YOUR GOAL => An exact copy of every entry is needed here; the images stay out.

-------- WORKING DATA --------

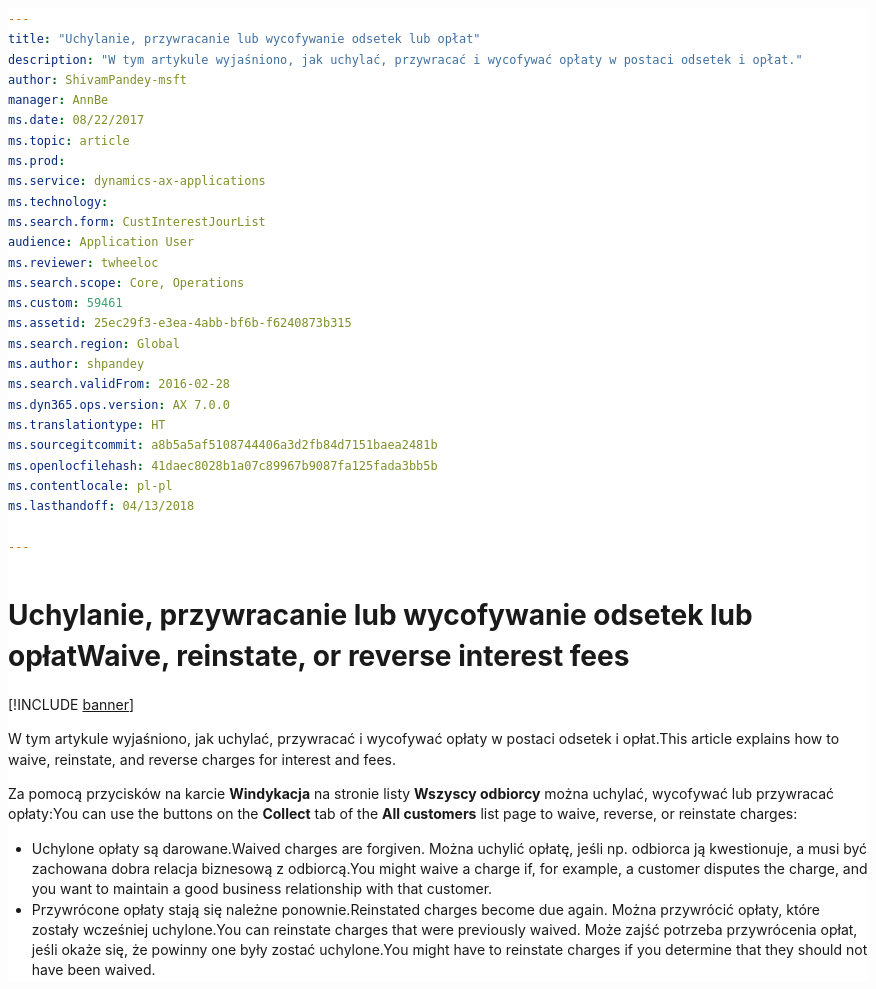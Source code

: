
 ```yaml
---
title: "Uchylanie, przywracanie lub wycofywanie odsetek lub opłat"
description: "W tym artykule wyjaśniono, jak uchylać, przywracać i wycofywać opłaty w postaci odsetek i opłat."
author: ShivamPandey-msft
manager: AnnBe
ms.date: 08/22/2017
ms.topic: article
ms.prod: 
ms.service: dynamics-ax-applications
ms.technology: 
ms.search.form: CustInterestJourList
audience: Application User
ms.reviewer: twheeloc
ms.search.scope: Core, Operations
ms.custom: 59461
ms.assetid: 25ec29f3-e3ea-4abb-bf6b-f6240873b315
ms.search.region: Global
ms.author: shpandey
ms.search.validFrom: 2016-02-28
ms.dyn365.ops.version: AX 7.0.0
ms.translationtype: HT
ms.sourcegitcommit: a8b5a5af5108744406a3d2fb84d7151baea2481b
ms.openlocfilehash: 41daec8028b1a07c89967b9087fa125fada3bb5b
ms.contentlocale: pl-pl
ms.lasthandoff: 04/13/2018

---
```


# <a name="waive-reinstate-or-reverse-interest-fees"></a><span data-ttu-id="26d51-103">Uchylanie, przywracanie lub wycofywanie odsetek lub opłat</span><span class="sxs-lookup"><span data-stu-id="26d51-103">Waive, reinstate, or reverse interest fees</span></span>

[!INCLUDE [banner](../includes/banner.md)]

<span data-ttu-id="26d51-104">W tym artykule wyjaśniono, jak uchylać, przywracać i wycofywać opłaty w postaci odsetek i opłat.</span><span class="sxs-lookup"><span data-stu-id="26d51-104">This article explains how to waive, reinstate, and reverse charges for interest and fees.</span></span>

<span data-ttu-id="26d51-105">Za pomocą przycisków na karcie **Windykacja** na stronie listy **Wszyscy odbiorcy** można uchylać, wycofywać lub przywracać opłaty:</span><span class="sxs-lookup"><span data-stu-id="26d51-105">You can use the buttons on the **Collect** tab of the **All customers** list page to waive, reverse, or reinstate charges:</span></span>

-   <span data-ttu-id="26d51-106">Uchylone opłaty są darowane.</span><span class="sxs-lookup"><span data-stu-id="26d51-106">Waived charges are forgiven.</span></span> <span data-ttu-id="26d51-107">Można uchylić opłatę, jeśli np. odbiorca ją kwestionuje, a musi być zachowana dobra relacja biznesową z odbiorcą.</span><span class="sxs-lookup"><span data-stu-id="26d51-107">You might waive a charge if, for example, a customer disputes the charge, and you want to maintain a good business relationship with that customer.</span></span>
-   <span data-ttu-id="26d51-108">Przywrócone opłaty stają się należne ponownie.</span><span class="sxs-lookup"><span data-stu-id="26d51-108">Reinstated charges become due again.</span></span> <span data-ttu-id="26d51-109">Można przywrócić opłaty, które zostały wcześniej uchylone.</span><span class="sxs-lookup"><span data-stu-id="26d51-109">You can reinstate charges that were previously waived.</span></span> <span data-ttu-id="26d51-110">Może zajść potrzeba przywrócenia opłat, jeśli okaże się, że powinny one były zostać uchylone.</span><span class="sxs-lookup"><span data-stu-id="26d51-110">You might have to reinstate charges if you determine that they should not have been waived.</span></span>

--------

SOLUTION =>
Source code

:
 ```yaml
---
title: "Uchylanie, przywracanie lub wycofywanie odsetek lub opłat"
description: "W tym artykule wyjaśniono, jak uchylać, przywracać i wycofywać opłaty w postaci odsetek i opłat."
author: ShivamPandey-msft
manager: AnnBe
ms.date: 08/22/2017
ms.topic: article
ms.prod: 
ms.service: dynamics-ax-applications
ms.technology: 
ms.search.form: CustInterestJourList
audience: Application User
ms.reviewer: twheeloc
ms.search.scope: Core, Operations
ms.custom: 59461
ms.assetid: 25ec29f3-e3ea-4abb-bf6b-f6240873b315
ms.search.region: Global
ms.author: shpandey
ms.search.validFrom: 2016-02-28
ms.dyn365.ops.version: AX 7.0.0
ms.translationtype: HT
ms.sourcegitcommit: a8b5a5af5108744406a3d2fb84d7151baea2481b
ms.openlocfilehash: 41daec8028b1a07c89967b9087fa125fada3bb5b
ms.contentlocale: pl-pl
ms.lasthandoff: 04/13/2018

---
```


# <a name="waive-reinstate-or-reverse-interest-fees"></a><span data-ttu-id="26d51-103">Uchylanie, przywracanie lub wycofywanie odsetek lub opłat</span><span class="sxs-lookup"><span data-stu-id="26d51-103">Waive, reinstate, or reverse interest fees</span></span>

[!INCLUDE [banner](../includes/banner.md)]

<span data-ttu-id="26d51-104">W tym artykule wyjaśniono, jak uchylać, przywracać i wycofywać opłaty w postaci odsetek i opłat.</span><span class="sxs-lookup"><span data-stu-id="26d51-104">This article explains how to waive, reinstate, and reverse charges for interest and fees.</span></span>

<span data-ttu-id="26d51-105">Za pomocą przycisków na karcie **Windykacja** na stronie listy **Wszyscy odbiorcy** można uchylać, wycofywać lub przywracać opłaty:</span><span class="sxs-lookup"><span data-stu-id="26d51-105">You can use the buttons on the **Collect** tab of the **All customers** list page to waive, reverse, or reinstate charges:</span></span>

-   <span data-ttu-id="26d51-106">Uchylone opłaty są darowane.</span><span class="sxs-lookup"><span data-stu-id="26d51-106">Waived charges are forgiven.</span></span> <span data-ttu-id="26d51-107">Można uchylić opłatę, jeśli np. odbiorca ją kwestionuje, a musi być zachowana dobra relacja biznesową z odbiorcą.</span><span class="sxs-lookup"><span data-stu-id="26d51-107">You might waive a charge if, for example, a customer disputes the charge, and you want to maintain a good business relationship with that customer.</span></span>
-   <span data-ttu-id="26d51-108">Przywrócone opłaty stają się należne ponownie.</span><span class="sxs-lookup"><span data-stu-id="26d51-108">Reinstated charges become due again.</span></span> <span data-ttu-id="26d51-109">Można przywrócić opłaty, które zostały wcześniej uchylone.</span><span class="sxs-lookup"><span data-stu-id="26d51-109">You can reinstate charges that were previously waived.</span></span> <span data-ttu-id="26d51-110">Może zajść potrzeba przywrócenia opłat, jeśli okaże się, że powinny one były zostać uchylone.</span><span class="sxs-lookup"><span data-stu-id="26d51-110">You might have to reinstate charges if you determine that they should not have been waived.</span></span>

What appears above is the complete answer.